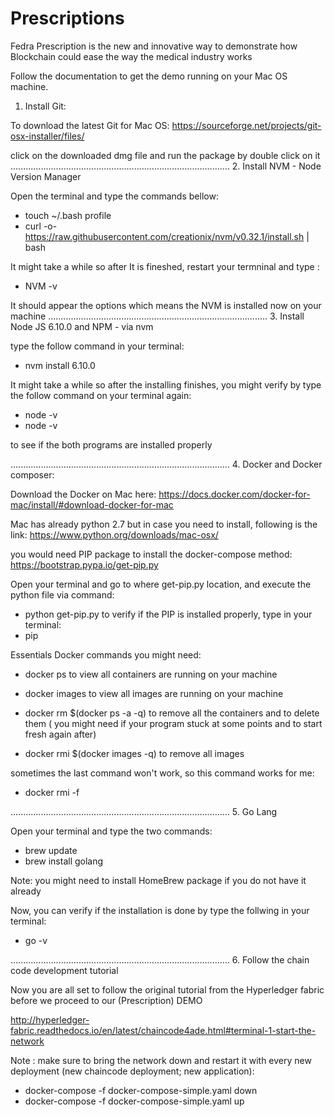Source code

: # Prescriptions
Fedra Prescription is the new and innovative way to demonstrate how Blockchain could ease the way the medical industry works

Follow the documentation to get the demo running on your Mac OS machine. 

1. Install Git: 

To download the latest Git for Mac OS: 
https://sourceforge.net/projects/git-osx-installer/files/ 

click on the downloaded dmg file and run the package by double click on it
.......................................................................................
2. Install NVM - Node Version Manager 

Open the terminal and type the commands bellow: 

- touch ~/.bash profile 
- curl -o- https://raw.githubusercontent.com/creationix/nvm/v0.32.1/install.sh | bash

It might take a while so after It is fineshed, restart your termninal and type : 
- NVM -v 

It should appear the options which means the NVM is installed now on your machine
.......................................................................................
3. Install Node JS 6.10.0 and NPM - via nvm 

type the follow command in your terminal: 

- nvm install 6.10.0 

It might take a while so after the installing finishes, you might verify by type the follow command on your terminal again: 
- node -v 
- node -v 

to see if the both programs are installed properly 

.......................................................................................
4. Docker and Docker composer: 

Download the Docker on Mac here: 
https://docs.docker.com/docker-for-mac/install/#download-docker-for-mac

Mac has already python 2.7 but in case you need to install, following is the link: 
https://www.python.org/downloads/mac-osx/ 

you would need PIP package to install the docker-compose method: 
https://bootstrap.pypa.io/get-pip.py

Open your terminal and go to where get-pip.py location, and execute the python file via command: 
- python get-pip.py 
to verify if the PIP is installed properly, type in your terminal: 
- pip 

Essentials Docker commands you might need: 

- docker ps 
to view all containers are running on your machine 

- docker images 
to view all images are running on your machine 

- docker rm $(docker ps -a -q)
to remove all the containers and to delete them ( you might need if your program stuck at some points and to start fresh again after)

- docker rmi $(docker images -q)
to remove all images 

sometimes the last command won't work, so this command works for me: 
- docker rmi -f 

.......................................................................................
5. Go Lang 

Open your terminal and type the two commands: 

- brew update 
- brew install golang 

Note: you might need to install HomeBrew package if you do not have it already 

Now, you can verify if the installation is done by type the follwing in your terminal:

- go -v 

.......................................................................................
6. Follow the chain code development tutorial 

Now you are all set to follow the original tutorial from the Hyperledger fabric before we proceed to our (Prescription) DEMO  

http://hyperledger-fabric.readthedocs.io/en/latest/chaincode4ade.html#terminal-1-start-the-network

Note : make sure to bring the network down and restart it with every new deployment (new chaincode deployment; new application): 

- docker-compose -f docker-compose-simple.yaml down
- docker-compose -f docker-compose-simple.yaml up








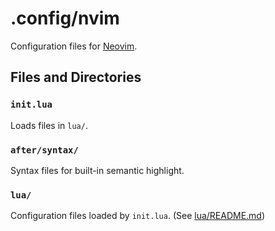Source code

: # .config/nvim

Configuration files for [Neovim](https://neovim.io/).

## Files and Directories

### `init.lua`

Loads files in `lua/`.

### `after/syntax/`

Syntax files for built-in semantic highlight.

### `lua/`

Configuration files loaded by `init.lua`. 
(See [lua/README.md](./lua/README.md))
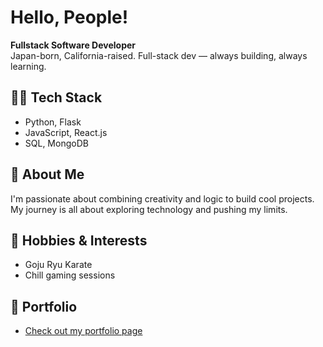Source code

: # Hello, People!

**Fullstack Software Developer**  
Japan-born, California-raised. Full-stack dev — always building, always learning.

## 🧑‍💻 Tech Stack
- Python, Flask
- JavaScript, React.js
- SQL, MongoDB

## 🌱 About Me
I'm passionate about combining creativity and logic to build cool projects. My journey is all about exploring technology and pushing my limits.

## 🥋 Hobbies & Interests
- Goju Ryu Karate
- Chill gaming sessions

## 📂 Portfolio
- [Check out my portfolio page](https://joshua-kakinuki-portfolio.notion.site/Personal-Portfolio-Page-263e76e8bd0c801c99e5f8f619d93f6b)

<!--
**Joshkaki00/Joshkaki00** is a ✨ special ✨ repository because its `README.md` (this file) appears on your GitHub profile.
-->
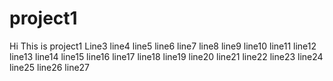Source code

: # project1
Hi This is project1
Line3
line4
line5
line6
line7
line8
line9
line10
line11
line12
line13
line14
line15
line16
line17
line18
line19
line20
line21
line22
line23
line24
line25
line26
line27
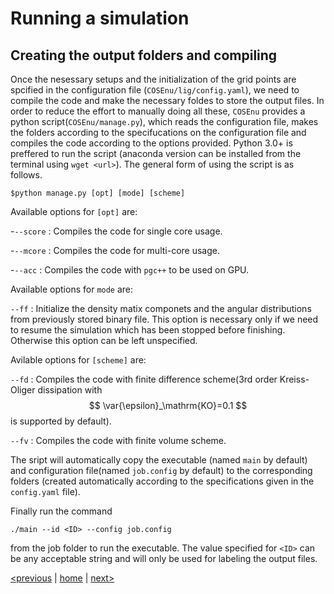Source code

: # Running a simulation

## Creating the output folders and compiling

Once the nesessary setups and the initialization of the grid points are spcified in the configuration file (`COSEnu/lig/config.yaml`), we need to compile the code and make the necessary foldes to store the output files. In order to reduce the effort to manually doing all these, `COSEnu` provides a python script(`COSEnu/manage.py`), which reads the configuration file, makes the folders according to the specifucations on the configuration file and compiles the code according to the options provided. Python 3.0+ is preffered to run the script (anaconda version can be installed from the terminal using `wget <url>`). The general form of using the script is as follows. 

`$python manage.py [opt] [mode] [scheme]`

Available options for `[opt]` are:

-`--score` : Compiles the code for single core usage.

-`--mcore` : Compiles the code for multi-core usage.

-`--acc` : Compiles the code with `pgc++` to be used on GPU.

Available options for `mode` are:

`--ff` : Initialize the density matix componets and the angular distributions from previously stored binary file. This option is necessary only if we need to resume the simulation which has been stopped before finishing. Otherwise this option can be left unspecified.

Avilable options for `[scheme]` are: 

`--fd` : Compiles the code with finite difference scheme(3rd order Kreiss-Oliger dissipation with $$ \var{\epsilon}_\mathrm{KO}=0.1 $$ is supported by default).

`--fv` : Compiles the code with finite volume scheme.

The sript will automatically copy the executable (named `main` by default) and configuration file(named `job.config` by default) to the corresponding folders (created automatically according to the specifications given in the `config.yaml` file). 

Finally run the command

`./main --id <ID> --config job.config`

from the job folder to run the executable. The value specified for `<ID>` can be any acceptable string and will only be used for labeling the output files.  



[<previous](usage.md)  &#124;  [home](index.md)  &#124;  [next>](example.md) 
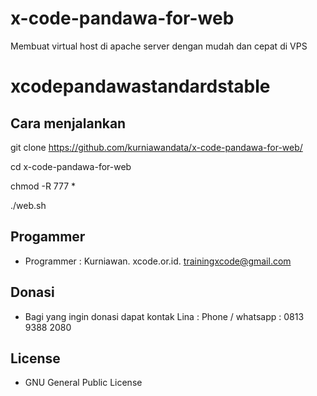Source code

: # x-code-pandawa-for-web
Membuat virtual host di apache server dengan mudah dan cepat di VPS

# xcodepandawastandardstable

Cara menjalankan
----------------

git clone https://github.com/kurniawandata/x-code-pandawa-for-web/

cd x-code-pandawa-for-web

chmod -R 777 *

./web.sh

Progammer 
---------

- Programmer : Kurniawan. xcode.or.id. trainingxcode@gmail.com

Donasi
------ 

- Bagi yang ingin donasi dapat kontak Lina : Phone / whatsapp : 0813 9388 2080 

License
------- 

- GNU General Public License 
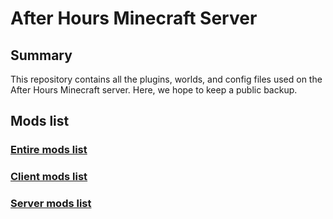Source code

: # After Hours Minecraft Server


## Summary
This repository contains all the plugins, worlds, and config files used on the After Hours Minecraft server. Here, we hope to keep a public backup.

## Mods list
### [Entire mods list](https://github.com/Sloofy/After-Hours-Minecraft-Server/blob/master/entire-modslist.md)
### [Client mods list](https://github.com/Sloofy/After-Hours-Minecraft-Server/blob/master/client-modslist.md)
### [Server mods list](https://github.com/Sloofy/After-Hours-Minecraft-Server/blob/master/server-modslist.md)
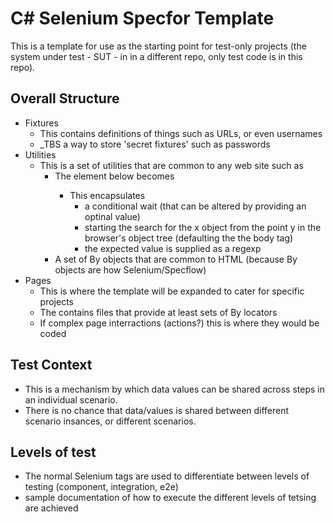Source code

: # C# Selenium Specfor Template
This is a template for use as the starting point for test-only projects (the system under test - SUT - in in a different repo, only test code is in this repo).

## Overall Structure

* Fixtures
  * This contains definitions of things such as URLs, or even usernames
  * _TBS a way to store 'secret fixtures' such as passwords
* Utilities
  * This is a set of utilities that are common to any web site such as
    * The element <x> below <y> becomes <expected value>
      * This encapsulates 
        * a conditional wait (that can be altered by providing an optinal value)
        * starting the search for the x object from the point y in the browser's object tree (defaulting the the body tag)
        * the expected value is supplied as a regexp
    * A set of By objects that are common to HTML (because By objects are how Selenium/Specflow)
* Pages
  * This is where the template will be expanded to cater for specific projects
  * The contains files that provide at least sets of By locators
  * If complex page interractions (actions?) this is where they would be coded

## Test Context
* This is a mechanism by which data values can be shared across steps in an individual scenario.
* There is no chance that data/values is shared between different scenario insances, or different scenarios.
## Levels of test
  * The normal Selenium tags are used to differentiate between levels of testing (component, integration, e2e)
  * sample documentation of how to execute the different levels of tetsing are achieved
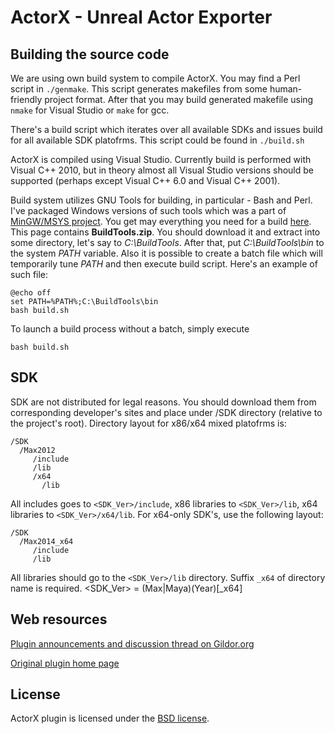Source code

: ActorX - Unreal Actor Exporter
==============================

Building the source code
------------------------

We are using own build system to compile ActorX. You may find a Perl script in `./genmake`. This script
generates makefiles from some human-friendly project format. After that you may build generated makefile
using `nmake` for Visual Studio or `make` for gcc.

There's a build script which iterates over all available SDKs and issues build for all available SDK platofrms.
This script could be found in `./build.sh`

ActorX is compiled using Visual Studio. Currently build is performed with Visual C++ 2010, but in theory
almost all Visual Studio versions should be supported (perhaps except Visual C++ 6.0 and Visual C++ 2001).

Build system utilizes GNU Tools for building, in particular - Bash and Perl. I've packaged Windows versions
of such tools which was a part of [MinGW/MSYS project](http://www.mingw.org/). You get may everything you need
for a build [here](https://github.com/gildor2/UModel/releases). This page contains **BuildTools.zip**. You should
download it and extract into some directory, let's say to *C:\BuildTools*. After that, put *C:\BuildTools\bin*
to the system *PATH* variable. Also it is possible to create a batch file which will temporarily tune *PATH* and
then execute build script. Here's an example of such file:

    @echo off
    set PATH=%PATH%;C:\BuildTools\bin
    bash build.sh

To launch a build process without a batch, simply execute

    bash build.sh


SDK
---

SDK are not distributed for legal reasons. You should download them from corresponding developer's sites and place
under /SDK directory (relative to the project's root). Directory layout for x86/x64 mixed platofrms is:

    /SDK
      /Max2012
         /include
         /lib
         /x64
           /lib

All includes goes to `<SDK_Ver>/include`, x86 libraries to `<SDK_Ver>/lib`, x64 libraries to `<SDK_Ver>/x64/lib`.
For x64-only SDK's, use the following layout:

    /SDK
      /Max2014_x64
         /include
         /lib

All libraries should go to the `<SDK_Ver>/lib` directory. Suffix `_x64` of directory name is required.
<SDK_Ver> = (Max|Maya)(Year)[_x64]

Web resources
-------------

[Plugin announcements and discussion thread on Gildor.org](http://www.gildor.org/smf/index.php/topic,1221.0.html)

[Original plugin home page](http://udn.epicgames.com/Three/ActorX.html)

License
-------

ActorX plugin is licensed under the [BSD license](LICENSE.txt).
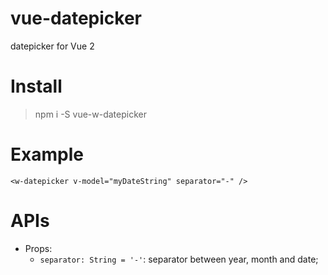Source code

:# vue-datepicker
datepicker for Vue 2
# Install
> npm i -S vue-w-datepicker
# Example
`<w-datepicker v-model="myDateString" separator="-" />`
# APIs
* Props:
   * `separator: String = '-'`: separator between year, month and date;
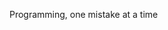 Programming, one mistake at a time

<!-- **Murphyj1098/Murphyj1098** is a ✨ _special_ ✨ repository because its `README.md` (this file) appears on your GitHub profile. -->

- - - - -

Task requirements: Both end lines included, restate word for word the lines above from the line with "of By locators" to the line with "## Levels of test", and nothing else.

Answer for the task:
  * The contains files that provide at least sets of By locators
  * If complex page interractions (actions?) this is where they would be coded

## Test Context
* This is a mechanism by which data values can be shared across steps in an individual scenario.
* There is no chance that data/values is shared between different scenario insances, or different scenarios.
## Levels of test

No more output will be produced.